Wie schlimm steht es um die Artenvielfalt konkret?
Wenn man beobachtet, wie sich die Bestände der Säugetiere, Vögel, Fische, Reptilien und Amphibien entwickeln, ist das wachsende Risiko ganz offensichtlich: Wir haben weltweit zwei Drittel weniger Tiere als noch im Jahr 1970. Bei den Insekten sind die Zahlen im gleichen Zeitraum um mehr als 75 Prozent eingebrochen – und das allein in Deutschland. Das Artensterben beschleunigt die Erderhitzung und umgekehrt. Langfristig kann die Dimension des Artensterbens das Problem der Klimakrise sogar übertreffen.
Welche Tiere sind besonders betroffen?
Beispielsweise lebten in den Regenwäldern Westafrikas vor wenigen Jahren noch Tausende Gorillas, jetzt sind nur noch sehr wenige übrig. Auch die Bestände der Amazonasdelfine schrumpfen schneller als bei fast jeder anderen Art. Der Tierschwund greift aber auch in Europa um sich: Hier haben wir zum Beispiel innerhalb von rund vierzig Jahren mehr als die Hälfte der Feldlerchen verloren. Das ist dramatisch.
Schon immer sind einige Arten ausgestorben und andere hinzugekommen. Wie unterscheidet sich die jetzige Situation davon?

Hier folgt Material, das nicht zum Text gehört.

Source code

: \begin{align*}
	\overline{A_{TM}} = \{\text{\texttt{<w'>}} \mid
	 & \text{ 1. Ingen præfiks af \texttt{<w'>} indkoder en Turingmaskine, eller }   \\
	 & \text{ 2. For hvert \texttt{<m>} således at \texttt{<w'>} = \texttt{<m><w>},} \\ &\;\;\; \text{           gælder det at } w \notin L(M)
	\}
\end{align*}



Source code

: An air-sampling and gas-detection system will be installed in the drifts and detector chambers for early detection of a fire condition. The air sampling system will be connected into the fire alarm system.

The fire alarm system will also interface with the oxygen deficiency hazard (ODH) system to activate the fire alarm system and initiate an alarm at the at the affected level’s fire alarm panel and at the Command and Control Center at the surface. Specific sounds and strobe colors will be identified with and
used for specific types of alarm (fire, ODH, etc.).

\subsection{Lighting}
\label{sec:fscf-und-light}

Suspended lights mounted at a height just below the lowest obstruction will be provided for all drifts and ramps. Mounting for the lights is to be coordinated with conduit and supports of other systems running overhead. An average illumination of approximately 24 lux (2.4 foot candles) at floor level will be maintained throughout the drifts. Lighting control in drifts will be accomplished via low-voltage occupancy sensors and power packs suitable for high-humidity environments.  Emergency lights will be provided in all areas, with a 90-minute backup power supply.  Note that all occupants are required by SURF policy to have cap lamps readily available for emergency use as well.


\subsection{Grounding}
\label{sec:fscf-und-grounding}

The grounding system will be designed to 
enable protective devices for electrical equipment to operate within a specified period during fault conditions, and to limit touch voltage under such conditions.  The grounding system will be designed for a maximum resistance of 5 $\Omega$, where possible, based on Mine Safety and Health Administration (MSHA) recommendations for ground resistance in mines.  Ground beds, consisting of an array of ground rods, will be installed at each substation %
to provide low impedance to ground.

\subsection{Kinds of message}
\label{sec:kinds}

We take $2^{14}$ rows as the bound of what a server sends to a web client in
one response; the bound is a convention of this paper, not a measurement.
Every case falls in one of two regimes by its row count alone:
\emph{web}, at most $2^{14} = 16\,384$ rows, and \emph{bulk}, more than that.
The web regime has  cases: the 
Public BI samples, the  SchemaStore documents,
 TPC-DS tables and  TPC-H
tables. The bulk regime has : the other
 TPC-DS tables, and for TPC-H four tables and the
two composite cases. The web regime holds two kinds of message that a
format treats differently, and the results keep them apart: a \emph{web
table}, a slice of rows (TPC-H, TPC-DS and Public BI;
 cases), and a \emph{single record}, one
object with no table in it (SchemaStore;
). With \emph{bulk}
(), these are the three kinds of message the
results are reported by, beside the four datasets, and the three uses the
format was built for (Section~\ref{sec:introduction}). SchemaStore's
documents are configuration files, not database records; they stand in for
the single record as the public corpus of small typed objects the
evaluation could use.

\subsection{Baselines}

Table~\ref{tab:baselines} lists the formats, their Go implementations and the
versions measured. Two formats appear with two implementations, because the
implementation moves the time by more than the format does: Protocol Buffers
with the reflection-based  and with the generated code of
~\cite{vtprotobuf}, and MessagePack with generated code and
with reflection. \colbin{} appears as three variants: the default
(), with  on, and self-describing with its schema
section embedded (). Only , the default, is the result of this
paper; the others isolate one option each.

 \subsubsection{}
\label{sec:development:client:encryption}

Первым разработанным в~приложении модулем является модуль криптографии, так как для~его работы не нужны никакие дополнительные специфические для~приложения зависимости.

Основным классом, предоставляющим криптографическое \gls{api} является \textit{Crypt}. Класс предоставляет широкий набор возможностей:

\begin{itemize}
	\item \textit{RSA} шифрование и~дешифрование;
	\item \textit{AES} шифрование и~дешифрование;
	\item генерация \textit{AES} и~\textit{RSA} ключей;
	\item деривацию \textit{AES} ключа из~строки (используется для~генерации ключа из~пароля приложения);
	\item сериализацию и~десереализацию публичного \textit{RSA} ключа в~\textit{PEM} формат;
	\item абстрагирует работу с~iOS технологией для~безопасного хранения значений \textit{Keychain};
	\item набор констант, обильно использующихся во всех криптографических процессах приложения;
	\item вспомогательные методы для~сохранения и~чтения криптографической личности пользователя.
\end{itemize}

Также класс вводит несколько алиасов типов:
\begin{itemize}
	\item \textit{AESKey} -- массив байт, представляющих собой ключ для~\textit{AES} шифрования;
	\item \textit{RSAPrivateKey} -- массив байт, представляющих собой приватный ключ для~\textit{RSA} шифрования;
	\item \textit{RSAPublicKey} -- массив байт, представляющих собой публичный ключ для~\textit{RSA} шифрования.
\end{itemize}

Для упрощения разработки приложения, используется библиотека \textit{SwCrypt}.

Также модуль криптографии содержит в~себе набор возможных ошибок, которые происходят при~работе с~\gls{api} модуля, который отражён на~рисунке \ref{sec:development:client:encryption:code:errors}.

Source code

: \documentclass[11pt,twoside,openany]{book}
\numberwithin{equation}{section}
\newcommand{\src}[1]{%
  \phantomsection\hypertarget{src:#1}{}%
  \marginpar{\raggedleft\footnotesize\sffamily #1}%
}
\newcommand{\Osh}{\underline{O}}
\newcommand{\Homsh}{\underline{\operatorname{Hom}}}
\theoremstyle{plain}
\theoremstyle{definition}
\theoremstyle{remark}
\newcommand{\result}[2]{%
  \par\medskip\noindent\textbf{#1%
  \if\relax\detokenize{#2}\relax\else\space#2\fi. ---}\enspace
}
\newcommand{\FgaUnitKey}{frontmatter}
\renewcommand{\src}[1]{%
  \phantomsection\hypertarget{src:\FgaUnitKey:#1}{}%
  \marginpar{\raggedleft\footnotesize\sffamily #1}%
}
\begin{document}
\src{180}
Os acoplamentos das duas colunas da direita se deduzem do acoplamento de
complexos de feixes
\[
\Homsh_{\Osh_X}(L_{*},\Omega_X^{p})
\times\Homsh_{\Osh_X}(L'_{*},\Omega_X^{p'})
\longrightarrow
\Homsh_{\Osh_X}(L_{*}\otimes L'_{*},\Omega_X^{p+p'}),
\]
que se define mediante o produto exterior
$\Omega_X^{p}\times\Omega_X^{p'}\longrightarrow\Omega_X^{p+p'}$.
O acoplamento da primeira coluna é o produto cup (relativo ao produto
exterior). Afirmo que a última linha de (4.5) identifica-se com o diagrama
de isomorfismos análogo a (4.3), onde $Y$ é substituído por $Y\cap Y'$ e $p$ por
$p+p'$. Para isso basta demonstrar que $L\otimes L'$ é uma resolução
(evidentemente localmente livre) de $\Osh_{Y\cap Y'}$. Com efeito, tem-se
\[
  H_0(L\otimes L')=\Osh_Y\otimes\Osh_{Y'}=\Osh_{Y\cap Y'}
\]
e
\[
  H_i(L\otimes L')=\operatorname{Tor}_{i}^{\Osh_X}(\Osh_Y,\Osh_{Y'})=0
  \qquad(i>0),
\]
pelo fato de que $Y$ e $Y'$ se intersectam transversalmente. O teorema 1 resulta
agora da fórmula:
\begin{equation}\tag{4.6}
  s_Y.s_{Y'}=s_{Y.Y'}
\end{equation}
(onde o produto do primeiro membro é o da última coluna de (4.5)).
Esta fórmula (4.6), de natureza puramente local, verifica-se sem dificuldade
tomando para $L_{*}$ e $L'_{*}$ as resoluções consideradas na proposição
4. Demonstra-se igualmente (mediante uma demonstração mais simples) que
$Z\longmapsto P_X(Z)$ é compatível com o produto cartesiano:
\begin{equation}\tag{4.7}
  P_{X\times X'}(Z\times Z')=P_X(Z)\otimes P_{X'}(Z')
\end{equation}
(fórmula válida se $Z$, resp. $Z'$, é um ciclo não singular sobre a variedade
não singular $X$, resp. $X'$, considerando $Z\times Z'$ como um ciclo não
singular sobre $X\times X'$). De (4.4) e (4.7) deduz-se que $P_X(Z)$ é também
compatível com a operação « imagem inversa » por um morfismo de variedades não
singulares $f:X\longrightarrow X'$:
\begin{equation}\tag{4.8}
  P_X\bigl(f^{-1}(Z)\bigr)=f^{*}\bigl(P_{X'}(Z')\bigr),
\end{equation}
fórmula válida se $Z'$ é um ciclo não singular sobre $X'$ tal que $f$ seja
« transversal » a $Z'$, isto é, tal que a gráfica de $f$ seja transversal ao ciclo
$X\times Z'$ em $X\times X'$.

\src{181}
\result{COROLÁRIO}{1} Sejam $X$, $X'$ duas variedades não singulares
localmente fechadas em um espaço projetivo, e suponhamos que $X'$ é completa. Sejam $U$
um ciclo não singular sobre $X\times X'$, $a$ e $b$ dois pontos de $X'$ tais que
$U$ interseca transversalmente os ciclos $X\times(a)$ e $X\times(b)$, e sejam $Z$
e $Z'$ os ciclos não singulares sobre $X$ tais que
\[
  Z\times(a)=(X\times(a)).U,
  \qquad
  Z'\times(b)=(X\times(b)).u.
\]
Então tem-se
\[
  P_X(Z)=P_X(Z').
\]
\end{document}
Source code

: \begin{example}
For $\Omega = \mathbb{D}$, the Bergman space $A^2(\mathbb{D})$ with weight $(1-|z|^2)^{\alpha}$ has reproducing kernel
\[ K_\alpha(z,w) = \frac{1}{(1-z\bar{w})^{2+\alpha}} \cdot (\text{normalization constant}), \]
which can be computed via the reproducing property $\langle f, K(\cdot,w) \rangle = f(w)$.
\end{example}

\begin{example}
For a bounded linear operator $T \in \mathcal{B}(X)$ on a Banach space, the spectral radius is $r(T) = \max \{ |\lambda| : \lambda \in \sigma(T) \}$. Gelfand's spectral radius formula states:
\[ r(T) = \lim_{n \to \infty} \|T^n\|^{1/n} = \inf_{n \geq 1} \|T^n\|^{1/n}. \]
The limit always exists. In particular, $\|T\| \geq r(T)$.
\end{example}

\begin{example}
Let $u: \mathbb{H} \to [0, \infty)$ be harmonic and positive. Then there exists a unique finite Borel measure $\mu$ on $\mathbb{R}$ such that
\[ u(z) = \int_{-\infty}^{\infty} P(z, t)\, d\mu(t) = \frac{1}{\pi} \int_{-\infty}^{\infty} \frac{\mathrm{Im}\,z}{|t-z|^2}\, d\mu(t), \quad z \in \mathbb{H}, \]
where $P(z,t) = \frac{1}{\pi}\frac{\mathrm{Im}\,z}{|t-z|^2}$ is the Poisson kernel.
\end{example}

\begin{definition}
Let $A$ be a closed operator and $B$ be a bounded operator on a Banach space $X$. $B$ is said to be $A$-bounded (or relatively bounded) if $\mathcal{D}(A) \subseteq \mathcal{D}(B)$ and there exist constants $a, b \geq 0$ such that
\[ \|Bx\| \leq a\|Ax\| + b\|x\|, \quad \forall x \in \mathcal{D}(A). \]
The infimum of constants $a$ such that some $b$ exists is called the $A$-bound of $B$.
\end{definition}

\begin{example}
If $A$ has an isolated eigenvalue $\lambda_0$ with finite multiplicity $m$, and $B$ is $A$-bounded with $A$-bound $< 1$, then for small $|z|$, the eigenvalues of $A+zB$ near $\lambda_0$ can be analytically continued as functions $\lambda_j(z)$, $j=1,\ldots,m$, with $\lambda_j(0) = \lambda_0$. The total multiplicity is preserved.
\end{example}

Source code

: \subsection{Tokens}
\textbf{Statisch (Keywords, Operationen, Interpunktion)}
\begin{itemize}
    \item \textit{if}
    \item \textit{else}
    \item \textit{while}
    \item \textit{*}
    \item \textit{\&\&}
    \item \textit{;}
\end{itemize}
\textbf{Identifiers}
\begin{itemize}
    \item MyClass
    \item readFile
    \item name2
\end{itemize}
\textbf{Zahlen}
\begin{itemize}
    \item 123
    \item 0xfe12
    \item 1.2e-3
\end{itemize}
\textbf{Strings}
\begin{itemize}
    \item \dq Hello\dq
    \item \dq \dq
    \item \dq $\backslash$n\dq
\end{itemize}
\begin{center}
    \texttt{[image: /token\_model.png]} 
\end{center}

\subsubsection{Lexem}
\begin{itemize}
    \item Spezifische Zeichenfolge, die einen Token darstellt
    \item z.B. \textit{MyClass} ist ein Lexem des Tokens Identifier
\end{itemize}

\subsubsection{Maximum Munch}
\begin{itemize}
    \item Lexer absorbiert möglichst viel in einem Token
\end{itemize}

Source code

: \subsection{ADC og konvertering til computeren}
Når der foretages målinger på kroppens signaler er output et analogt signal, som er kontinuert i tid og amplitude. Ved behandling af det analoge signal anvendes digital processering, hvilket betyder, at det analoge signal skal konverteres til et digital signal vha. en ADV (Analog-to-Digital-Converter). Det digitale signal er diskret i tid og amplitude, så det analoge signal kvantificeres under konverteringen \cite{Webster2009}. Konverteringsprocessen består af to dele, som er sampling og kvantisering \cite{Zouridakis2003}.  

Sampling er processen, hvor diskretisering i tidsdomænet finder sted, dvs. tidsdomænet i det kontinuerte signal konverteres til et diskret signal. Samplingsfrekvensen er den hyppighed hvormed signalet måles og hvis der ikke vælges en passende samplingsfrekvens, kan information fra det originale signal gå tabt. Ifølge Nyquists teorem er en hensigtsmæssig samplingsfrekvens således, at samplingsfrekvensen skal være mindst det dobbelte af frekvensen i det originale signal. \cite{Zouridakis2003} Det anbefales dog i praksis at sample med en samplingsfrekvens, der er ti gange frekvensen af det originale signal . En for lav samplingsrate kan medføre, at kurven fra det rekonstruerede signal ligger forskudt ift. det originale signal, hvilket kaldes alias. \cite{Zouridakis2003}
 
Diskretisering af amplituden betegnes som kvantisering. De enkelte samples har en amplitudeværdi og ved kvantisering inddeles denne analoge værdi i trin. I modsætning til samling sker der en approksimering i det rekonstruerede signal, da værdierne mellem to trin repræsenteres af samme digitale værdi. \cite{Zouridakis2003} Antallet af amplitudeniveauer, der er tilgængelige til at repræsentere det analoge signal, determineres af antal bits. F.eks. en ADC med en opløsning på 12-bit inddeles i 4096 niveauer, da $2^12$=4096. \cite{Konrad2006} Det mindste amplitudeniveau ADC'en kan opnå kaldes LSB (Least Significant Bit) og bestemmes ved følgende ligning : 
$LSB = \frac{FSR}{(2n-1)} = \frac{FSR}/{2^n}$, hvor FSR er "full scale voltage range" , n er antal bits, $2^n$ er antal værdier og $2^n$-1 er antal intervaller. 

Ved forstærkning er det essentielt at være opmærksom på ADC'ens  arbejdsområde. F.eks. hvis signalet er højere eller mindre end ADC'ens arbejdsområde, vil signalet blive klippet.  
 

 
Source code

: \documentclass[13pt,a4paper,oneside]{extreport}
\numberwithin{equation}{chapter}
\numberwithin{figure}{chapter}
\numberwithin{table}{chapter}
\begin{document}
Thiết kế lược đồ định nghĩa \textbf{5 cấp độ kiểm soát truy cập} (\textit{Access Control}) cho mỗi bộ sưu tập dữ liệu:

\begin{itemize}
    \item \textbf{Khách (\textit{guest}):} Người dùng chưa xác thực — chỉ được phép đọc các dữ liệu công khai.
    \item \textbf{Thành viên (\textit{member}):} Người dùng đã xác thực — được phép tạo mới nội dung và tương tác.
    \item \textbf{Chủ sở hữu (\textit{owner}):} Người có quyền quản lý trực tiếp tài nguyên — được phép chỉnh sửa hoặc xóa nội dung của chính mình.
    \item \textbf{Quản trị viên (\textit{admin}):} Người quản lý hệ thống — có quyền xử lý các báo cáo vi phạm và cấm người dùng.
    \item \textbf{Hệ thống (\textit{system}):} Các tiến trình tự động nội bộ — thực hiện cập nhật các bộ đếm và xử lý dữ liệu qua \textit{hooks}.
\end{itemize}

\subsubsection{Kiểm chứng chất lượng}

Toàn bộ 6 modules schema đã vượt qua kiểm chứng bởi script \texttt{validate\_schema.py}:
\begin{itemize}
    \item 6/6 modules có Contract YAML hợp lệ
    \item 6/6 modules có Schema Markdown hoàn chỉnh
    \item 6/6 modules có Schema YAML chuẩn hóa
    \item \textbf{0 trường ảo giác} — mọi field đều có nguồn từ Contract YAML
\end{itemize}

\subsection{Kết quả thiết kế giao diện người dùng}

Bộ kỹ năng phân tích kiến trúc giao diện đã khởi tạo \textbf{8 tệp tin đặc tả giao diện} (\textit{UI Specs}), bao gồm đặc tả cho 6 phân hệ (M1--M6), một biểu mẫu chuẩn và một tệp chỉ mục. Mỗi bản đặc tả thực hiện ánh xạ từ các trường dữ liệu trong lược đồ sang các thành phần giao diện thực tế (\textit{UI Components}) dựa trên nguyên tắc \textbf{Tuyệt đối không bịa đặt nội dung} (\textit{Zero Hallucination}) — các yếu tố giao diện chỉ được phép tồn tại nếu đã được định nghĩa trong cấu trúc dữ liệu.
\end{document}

Das natürliche Aussterben verläuft sehr langsam und auf einem geringen Niveau – es ist die Grundlage der Evolution. Das heutige Massensterben hat damit nichts zu tun: Wissenschaftler schätzen, dass die Sterberate aktuell bis zu 1000-fach höher ist als normal.
Christoph Heinrich, WWF Deutschland
Als geschäftsführender Vorstand verantwortet Christoph Heinrich die Arbeit des WWF rund um Naturschutz und den Erhalt der Artenvielfalt. Der Fokus der Organisation liegt dabei auf den Tropen, den gemäßigten Klimazonen sowie auf Deutschland. Seine berufliche Laufbahn begann der Diplom-Geograf bei der Umweltschutzorganisation NABU, 2004 wechselte er zum WWF.
Aber auch Massenaussterben hat es bereits gegeben.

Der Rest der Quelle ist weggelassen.